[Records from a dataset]
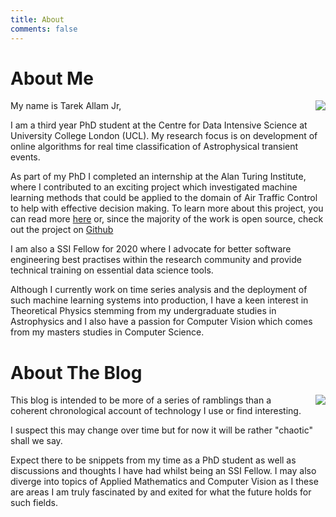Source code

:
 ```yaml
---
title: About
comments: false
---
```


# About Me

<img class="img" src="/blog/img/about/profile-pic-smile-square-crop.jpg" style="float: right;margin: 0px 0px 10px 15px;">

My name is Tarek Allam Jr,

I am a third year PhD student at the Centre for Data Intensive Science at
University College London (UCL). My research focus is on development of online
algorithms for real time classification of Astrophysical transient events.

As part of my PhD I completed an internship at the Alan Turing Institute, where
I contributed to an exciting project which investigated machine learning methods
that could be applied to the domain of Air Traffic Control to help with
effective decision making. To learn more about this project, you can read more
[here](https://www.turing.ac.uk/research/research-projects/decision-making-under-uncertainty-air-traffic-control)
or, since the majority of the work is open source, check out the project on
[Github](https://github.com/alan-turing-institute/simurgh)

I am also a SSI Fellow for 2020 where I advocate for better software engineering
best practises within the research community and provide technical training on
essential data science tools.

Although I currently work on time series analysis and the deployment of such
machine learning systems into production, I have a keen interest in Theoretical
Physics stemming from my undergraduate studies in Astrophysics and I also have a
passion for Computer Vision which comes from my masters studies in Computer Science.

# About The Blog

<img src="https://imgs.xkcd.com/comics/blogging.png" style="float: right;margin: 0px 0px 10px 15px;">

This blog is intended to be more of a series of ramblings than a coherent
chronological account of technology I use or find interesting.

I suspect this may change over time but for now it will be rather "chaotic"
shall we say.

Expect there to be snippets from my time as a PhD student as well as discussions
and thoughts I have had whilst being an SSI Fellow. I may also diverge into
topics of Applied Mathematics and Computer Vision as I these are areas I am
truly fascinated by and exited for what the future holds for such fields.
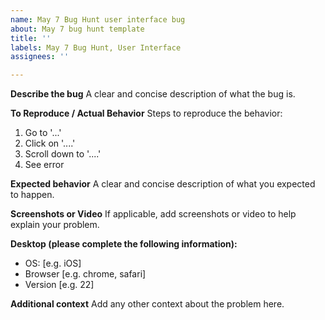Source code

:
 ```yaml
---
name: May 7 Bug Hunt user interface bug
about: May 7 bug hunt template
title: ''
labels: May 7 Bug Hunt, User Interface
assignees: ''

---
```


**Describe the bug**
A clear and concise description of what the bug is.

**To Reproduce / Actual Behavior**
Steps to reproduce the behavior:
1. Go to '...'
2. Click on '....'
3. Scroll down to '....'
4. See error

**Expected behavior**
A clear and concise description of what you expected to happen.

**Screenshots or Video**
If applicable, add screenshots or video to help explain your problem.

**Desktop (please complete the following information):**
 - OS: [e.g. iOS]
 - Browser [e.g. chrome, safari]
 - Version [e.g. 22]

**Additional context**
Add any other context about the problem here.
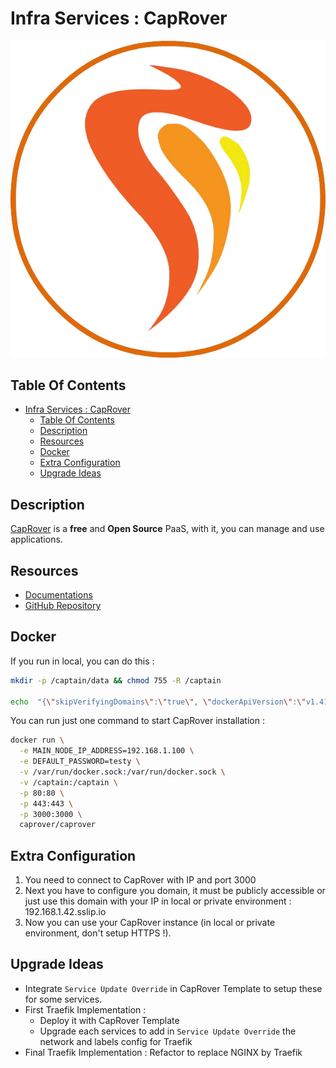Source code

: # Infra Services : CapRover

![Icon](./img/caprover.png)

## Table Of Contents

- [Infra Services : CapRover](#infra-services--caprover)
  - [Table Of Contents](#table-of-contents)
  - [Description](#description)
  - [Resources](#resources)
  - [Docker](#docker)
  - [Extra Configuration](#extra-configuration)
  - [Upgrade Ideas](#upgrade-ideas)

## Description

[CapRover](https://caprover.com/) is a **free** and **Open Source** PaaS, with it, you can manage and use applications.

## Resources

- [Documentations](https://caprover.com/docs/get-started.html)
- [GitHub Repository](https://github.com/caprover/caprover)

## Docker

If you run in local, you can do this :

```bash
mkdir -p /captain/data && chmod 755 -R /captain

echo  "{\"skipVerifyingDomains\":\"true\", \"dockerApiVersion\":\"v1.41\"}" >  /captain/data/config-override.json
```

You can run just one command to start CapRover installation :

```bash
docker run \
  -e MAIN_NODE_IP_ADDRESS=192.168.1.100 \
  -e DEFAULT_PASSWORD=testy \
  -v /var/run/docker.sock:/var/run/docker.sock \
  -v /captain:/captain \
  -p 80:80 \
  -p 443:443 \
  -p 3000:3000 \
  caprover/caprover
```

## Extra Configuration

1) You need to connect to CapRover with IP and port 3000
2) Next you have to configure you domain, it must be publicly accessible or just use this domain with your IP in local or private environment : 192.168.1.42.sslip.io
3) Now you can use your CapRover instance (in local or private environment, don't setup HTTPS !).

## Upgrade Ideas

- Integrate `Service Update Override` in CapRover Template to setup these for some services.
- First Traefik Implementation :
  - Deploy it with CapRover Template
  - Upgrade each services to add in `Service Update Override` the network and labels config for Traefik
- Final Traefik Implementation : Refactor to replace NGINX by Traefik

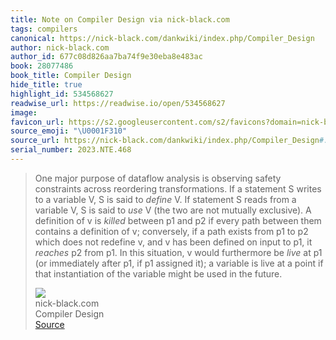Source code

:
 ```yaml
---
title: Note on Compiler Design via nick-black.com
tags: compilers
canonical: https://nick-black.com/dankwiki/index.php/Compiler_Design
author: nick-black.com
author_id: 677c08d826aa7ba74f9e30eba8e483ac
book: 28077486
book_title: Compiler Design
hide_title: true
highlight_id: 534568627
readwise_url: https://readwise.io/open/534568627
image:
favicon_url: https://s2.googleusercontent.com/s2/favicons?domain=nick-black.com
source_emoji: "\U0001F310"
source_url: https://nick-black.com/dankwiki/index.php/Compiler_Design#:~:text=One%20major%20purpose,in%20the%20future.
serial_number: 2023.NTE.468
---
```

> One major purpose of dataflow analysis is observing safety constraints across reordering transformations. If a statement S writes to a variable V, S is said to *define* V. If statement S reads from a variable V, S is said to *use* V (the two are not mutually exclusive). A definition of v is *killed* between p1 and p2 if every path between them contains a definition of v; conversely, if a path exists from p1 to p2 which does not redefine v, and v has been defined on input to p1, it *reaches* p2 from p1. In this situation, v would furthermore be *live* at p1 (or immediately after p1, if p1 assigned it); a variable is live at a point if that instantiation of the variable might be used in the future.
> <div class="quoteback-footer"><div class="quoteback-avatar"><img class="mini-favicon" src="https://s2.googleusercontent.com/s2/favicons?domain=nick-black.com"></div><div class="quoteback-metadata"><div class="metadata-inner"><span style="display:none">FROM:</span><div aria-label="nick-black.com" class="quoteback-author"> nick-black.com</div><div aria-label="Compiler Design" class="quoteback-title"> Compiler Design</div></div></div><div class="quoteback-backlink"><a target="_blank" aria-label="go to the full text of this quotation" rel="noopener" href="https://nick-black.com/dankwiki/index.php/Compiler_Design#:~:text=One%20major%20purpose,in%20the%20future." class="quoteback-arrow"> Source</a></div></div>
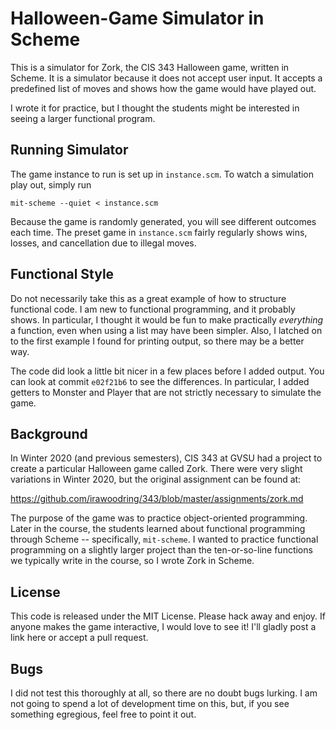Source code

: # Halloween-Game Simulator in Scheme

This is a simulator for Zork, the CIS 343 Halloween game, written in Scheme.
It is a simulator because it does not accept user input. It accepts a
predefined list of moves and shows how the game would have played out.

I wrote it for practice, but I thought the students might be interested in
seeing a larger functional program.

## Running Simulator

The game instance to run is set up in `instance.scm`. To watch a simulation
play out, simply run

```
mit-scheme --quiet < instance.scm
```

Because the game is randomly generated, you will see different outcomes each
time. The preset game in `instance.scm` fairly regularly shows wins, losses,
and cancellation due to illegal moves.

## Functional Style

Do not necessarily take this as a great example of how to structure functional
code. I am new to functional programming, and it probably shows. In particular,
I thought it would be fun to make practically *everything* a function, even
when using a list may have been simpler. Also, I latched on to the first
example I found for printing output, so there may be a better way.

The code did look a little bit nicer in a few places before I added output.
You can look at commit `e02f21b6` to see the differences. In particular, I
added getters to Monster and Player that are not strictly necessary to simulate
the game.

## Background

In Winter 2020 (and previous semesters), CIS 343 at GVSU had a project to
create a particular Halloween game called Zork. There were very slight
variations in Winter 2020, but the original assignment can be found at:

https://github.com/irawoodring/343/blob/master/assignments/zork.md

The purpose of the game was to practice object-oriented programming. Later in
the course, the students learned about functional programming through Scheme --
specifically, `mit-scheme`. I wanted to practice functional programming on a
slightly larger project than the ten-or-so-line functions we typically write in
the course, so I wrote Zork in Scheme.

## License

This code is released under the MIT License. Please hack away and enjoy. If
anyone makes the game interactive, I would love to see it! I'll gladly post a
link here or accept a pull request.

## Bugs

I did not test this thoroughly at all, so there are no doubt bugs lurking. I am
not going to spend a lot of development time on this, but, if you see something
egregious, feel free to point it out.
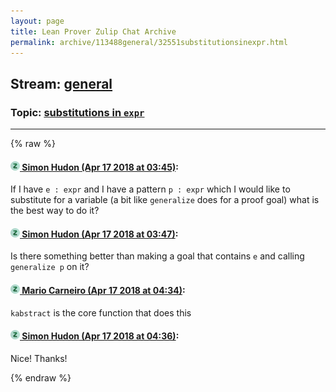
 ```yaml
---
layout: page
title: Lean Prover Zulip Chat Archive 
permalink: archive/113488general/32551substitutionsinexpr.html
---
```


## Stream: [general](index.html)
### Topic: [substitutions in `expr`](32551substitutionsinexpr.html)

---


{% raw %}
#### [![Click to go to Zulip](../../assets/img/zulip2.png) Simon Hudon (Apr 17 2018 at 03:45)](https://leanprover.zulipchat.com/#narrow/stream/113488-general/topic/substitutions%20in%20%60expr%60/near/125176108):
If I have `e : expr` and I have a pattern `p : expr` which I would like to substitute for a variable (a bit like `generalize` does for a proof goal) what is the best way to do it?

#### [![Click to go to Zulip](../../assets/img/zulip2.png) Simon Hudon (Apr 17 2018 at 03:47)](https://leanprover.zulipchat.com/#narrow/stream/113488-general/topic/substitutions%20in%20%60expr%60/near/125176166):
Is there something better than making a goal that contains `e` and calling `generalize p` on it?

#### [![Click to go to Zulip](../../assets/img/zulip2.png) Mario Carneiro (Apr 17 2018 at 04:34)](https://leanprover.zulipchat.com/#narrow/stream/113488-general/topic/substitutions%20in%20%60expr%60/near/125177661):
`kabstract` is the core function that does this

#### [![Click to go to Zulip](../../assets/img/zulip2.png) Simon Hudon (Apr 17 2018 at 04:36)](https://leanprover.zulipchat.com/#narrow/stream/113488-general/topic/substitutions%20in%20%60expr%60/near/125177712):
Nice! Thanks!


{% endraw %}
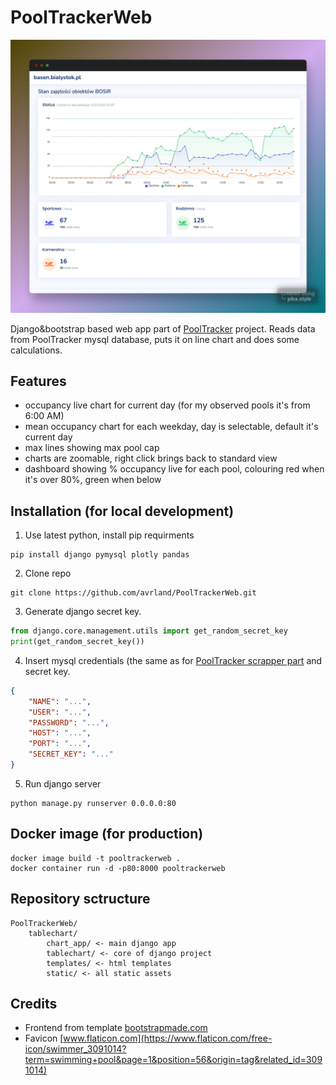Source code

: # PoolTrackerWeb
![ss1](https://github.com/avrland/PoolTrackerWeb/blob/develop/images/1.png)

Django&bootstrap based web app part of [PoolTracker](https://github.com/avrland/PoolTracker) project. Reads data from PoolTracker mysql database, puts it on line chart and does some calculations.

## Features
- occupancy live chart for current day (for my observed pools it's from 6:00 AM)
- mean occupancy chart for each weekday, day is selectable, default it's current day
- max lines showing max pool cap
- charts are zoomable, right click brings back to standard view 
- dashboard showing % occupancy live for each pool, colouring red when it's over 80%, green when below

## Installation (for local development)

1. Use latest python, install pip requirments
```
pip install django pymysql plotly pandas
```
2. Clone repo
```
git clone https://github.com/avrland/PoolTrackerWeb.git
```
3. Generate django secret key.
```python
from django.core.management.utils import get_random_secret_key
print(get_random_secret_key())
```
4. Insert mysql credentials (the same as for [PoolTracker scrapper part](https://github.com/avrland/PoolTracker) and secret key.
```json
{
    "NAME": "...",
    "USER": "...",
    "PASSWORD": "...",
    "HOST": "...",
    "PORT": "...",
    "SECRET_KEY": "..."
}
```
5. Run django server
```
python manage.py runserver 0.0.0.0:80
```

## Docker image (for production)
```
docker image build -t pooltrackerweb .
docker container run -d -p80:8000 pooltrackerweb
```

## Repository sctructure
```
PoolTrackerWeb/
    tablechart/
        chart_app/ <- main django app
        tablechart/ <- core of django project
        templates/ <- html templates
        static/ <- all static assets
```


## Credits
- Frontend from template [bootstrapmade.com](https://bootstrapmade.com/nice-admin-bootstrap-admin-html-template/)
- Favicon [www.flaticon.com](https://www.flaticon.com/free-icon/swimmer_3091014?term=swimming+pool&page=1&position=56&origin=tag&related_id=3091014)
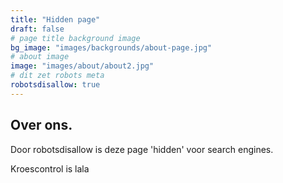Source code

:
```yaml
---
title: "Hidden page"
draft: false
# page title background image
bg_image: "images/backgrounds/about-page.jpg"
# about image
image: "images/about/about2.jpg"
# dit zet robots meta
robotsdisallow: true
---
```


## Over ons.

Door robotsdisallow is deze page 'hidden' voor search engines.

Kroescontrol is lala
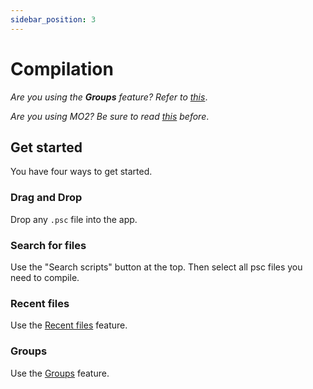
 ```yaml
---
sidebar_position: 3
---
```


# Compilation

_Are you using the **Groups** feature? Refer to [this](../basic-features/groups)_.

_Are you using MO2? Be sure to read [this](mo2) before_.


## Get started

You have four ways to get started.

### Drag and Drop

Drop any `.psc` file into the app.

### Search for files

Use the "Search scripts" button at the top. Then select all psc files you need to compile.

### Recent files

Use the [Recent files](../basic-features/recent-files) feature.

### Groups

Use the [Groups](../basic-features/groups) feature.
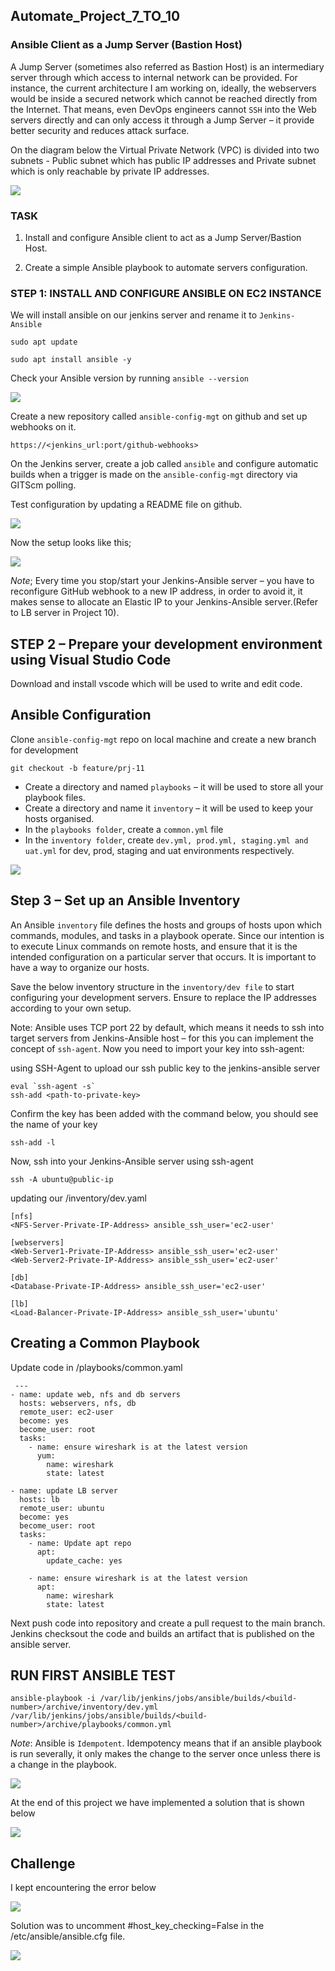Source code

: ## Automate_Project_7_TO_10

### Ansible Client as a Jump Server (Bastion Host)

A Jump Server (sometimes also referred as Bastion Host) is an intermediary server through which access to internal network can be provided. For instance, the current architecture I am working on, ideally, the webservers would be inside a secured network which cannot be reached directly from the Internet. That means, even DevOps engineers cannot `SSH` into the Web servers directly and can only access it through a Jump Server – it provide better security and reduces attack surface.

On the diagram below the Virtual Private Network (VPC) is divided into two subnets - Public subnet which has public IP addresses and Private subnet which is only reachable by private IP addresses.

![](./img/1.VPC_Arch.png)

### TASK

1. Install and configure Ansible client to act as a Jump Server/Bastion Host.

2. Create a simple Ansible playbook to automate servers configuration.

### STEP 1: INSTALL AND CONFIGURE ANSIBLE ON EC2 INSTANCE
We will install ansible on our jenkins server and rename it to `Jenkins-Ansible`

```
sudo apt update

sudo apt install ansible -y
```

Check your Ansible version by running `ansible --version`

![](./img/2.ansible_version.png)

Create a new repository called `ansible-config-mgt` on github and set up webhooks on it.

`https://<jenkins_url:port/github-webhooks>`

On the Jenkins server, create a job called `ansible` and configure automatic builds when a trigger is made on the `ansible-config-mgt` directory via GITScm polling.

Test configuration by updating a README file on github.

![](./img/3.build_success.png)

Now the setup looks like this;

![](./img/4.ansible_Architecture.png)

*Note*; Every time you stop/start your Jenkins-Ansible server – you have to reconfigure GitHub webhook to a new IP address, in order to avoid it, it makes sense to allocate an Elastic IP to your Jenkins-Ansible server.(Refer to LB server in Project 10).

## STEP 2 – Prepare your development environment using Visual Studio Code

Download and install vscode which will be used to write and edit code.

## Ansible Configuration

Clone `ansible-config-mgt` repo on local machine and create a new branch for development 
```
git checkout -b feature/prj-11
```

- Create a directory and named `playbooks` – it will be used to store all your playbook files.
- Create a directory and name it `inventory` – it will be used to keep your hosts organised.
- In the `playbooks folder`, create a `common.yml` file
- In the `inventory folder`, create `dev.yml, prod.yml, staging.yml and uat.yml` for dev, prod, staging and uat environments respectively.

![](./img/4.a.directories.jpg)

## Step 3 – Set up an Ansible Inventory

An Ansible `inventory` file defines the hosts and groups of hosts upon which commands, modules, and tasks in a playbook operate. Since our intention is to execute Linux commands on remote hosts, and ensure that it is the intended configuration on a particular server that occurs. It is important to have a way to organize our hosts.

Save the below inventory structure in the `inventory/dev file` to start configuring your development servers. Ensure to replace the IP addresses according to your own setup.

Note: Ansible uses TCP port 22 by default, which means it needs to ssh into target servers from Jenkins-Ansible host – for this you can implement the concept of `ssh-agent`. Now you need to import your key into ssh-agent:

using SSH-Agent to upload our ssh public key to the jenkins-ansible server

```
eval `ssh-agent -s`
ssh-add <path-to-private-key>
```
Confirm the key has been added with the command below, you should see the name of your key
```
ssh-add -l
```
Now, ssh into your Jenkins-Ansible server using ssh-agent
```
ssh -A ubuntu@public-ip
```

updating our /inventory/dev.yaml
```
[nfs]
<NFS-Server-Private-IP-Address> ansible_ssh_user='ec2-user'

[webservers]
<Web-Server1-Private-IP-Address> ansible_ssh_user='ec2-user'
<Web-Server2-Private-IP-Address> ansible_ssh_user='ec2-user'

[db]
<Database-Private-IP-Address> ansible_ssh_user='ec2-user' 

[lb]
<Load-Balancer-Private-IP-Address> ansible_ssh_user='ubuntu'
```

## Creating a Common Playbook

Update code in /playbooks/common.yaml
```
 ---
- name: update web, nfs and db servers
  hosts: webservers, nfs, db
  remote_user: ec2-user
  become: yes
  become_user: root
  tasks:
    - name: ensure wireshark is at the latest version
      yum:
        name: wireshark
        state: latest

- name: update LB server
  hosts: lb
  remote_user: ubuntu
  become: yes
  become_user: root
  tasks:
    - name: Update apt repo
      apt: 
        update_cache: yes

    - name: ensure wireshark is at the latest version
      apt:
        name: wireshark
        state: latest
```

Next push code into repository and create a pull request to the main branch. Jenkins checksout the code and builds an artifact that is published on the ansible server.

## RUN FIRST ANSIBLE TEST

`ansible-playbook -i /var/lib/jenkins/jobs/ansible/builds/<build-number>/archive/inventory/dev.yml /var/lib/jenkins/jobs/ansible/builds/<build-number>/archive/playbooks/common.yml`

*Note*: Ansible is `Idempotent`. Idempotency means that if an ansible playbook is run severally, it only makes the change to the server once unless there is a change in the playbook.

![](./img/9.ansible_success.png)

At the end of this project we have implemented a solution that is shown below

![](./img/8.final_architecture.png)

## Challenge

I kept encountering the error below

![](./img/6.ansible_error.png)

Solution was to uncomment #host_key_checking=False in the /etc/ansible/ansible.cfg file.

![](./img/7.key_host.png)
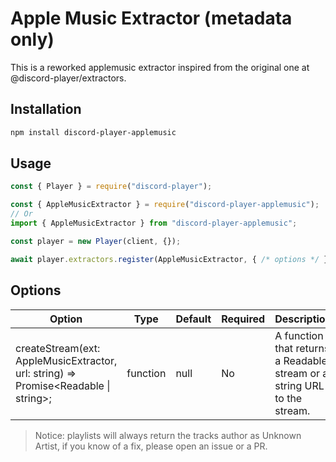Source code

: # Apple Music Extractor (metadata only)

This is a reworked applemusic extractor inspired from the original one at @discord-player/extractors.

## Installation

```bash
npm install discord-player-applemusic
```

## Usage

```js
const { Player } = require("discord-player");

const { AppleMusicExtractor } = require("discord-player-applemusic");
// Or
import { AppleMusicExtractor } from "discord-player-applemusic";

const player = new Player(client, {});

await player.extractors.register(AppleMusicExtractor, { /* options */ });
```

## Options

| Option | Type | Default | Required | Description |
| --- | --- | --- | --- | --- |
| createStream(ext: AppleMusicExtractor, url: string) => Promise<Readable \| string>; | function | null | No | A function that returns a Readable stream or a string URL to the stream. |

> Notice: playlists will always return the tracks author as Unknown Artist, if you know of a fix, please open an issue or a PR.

» **Task prompt**
Every line from the line containing "## Table Of Contents" through the line containing "- [Upgrade Ideas](#upgrade-ideas)" in the records above must be retyped exactly. Leave out the rest.

» **Expected answer**
## Table Of Contents

- [Infra Services : CapRover](#infra-services--caprover)
  - [Table Of Contents](#table-of-contents)
  - [Description](#description)
  - [Resources](#resources)
  - [Docker](#docker)
  - [Extra Configuration](#extra-configuration)
  - [Upgrade Ideas](#upgrade-ideas)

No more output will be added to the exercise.